= DIRECTIONS FOR THIS TASK =
Reproduce the records precisely. Omit every picture.

Records from a dataset
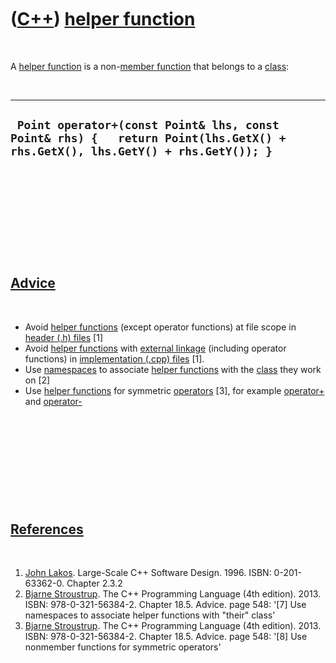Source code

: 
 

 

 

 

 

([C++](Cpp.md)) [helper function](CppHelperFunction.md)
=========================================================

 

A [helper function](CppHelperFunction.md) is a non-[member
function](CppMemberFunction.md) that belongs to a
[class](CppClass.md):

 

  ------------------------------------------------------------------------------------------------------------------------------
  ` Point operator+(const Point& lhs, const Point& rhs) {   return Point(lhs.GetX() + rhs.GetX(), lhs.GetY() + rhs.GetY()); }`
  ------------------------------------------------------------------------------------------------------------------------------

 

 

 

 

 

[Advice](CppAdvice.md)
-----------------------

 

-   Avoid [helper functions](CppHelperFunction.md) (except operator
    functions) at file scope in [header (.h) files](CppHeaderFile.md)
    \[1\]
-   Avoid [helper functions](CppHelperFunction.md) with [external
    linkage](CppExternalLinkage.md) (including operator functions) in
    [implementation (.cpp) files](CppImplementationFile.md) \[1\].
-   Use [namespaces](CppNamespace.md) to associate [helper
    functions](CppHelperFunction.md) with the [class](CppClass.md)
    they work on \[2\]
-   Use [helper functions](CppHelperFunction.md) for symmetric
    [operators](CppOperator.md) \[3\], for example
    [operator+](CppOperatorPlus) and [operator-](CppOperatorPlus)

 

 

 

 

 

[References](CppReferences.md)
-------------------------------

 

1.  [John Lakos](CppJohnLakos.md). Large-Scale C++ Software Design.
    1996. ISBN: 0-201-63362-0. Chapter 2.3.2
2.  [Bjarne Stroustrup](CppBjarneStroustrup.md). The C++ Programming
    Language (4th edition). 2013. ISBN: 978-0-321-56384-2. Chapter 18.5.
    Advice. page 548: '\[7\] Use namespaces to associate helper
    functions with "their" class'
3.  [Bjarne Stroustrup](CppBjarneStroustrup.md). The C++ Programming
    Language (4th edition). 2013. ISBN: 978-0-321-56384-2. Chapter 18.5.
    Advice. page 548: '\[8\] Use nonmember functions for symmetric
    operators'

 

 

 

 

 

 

= ANSWER TO THE PROBLEM =
Source code

: 
 

 

 

 

 

([C++](Cpp.md)) [helper function](CppHelperFunction.md)
=========================================================

 

A [helper function](CppHelperFunction.md) is a non-[member
function](CppMemberFunction.md) that belongs to a
[class](CppClass.md):

 

  ------------------------------------------------------------------------------------------------------------------------------
  ` Point operator+(const Point& lhs, const Point& rhs) {   return Point(lhs.GetX() + rhs.GetX(), lhs.GetY() + rhs.GetY()); }`
  ------------------------------------------------------------------------------------------------------------------------------

 

 

 

 

 

[Advice](CppAdvice.md)
-----------------------

 

-   Avoid [helper functions](CppHelperFunction.md) (except operator
    functions) at file scope in [header (.h) files](CppHeaderFile.md)
    \[1\]
-   Avoid [helper functions](CppHelperFunction.md) with [external
    linkage](CppExternalLinkage.md) (including operator functions) in
    [implementation (.cpp) files](CppImplementationFile.md) \[1\].
-   Use [namespaces](CppNamespace.md) to associate [helper
    functions](CppHelperFunction.md) with the [class](CppClass.md)
    they work on \[2\]
-   Use [helper functions](CppHelperFunction.md) for symmetric
    [operators](CppOperator.md) \[3\], for example
    [operator+](CppOperatorPlus) and [operator-](CppOperatorPlus)

 

 

 

 

 

[References](CppReferences.md)
-------------------------------

 

1.  [John Lakos](CppJohnLakos.md). Large-Scale C++ Software Design.
    1996. ISBN: 0-201-63362-0. Chapter 2.3.2
2.  [Bjarne Stroustrup](CppBjarneStroustrup.md). The C++ Programming
    Language (4th edition). 2013. ISBN: 978-0-321-56384-2. Chapter 18.5.
    Advice. page 548: '\[7\] Use namespaces to associate helper
    functions with "their" class'
3.  [Bjarne Stroustrup](CppBjarneStroustrup.md). The C++ Programming
    Language (4th edition). 2013. ISBN: 978-0-321-56384-2. Chapter 18.5.
    Advice. page 548: '\[8\] Use nonmember functions for symmetric
    operators'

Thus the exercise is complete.